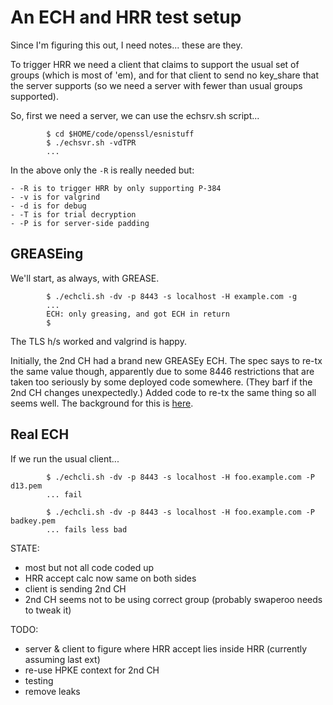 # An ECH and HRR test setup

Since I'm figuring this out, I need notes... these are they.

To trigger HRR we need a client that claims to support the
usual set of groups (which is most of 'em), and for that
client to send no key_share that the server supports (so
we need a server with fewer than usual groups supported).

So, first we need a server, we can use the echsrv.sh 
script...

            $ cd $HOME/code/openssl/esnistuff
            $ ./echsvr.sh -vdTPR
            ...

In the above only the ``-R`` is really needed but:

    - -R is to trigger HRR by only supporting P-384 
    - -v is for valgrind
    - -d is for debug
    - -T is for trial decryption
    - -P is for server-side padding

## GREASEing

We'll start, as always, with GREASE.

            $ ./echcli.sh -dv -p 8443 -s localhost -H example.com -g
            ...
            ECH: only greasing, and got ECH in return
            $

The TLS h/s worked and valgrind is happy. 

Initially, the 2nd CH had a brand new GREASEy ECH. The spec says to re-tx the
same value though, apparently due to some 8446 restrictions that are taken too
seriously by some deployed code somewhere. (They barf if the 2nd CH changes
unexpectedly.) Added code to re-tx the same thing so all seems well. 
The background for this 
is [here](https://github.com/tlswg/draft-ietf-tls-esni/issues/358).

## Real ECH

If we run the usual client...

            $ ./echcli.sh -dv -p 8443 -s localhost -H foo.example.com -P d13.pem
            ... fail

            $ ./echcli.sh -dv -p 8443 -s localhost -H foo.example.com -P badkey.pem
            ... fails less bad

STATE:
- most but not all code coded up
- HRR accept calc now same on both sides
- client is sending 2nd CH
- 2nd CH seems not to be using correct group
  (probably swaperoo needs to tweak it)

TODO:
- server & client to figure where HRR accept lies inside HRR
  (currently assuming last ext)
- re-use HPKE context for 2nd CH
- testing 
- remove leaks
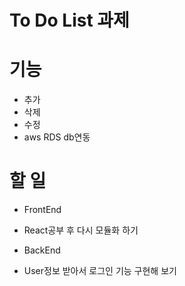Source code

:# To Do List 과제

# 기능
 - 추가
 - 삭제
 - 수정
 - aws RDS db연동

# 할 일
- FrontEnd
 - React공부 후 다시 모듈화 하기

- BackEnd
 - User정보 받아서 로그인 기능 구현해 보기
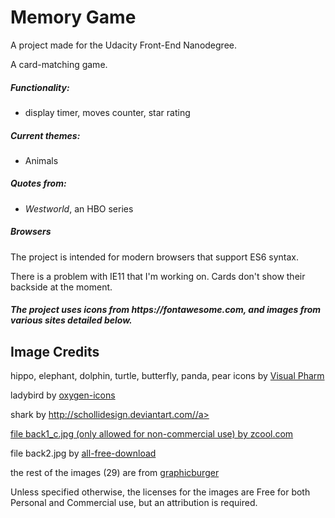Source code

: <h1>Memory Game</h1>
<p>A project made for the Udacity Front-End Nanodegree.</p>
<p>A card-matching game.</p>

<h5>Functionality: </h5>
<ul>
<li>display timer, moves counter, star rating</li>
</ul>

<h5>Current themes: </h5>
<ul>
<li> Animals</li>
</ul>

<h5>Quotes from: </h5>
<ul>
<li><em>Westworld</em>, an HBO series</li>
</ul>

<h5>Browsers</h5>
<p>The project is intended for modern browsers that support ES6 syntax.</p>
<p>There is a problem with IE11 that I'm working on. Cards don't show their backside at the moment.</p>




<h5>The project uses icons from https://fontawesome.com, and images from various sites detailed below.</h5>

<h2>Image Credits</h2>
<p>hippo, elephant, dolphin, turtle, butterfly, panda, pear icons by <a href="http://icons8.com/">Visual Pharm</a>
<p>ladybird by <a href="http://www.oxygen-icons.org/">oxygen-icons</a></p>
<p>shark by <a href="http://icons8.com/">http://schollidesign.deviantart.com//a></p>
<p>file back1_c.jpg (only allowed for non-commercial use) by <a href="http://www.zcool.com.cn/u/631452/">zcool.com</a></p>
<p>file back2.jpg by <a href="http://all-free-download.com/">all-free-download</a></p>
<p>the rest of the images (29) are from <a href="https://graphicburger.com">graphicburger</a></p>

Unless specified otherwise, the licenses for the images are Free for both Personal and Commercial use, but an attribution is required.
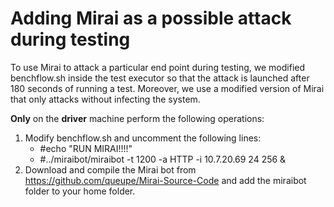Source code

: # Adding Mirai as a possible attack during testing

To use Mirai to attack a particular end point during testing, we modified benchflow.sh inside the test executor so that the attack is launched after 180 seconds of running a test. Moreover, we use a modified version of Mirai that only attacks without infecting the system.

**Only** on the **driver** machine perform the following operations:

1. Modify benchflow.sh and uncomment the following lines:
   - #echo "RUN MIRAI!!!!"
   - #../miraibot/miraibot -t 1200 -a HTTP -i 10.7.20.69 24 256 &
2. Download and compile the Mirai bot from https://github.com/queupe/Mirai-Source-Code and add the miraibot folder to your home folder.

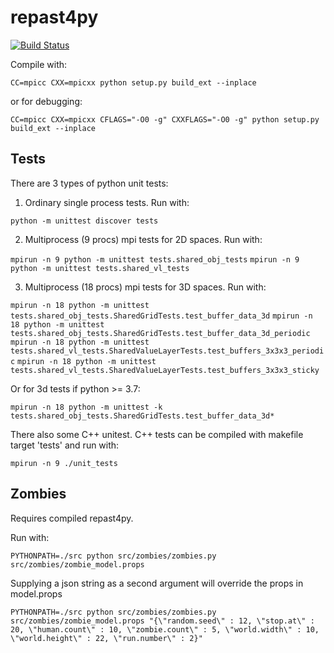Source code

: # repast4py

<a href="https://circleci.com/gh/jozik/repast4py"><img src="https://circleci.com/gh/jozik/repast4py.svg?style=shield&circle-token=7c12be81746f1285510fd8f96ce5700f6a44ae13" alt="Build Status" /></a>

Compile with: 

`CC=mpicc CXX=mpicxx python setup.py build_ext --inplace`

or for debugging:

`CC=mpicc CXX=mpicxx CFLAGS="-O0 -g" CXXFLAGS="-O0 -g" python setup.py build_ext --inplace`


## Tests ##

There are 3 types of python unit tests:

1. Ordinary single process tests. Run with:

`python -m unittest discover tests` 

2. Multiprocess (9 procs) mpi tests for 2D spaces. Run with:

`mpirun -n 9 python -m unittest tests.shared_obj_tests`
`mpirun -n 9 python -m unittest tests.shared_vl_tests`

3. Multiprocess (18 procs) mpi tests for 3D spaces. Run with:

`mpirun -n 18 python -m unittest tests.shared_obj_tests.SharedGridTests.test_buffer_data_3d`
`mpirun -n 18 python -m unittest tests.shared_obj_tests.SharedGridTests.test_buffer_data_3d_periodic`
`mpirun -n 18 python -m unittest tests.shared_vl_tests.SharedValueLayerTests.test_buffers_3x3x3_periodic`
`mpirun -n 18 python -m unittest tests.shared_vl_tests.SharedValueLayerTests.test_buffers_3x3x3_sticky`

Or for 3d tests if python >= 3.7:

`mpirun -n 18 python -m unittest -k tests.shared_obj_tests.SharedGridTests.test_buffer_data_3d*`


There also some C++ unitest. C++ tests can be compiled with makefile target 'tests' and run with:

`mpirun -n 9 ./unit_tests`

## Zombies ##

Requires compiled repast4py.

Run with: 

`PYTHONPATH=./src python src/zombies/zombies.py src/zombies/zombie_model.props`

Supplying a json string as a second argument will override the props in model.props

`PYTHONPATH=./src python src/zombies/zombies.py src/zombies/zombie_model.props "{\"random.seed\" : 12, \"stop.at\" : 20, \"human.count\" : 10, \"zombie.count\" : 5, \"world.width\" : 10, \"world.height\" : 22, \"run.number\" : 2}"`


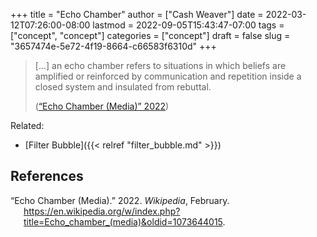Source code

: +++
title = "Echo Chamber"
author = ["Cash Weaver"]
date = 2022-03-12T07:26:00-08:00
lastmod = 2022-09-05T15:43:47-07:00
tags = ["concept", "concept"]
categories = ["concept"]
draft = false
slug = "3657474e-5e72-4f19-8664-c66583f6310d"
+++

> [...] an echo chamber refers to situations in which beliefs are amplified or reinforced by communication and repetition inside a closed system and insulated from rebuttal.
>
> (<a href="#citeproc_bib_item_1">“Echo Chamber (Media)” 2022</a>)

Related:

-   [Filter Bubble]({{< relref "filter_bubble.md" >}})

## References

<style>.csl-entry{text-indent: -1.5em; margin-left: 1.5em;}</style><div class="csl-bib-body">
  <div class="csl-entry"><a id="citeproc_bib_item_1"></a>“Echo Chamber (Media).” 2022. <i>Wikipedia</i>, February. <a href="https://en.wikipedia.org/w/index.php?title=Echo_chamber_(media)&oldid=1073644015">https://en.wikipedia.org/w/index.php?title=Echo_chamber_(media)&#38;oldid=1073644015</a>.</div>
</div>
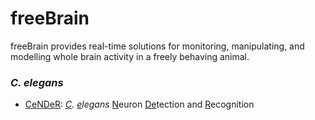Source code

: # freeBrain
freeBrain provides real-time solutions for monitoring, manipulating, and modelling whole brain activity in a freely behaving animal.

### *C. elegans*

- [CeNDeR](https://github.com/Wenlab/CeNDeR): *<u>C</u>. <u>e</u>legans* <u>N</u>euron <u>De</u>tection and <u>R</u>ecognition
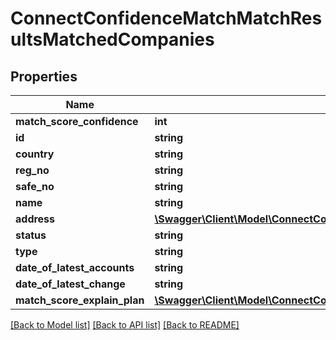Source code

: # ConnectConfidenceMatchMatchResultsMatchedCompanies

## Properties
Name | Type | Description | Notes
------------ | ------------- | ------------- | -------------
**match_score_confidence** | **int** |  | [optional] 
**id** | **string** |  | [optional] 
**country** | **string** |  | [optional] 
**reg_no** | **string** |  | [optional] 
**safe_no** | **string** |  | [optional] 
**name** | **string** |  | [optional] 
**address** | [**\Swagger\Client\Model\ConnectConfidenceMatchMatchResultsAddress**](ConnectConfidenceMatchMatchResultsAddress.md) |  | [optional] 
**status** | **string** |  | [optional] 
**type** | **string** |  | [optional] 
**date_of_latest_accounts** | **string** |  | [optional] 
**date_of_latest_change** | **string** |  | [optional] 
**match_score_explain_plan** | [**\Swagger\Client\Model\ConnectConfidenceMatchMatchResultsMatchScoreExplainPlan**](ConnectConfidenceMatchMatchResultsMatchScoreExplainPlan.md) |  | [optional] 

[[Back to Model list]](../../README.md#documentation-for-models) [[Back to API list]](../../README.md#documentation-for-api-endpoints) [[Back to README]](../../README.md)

EXERCISE DIRECTIONS:
Scan the entries above for the string "seems", and copy every line where it turns up.

FINISHED TASK:
unexpectedly.) Added code to re-tx the same thing so all seems well. 
- 2nd CH seems not to be using correct group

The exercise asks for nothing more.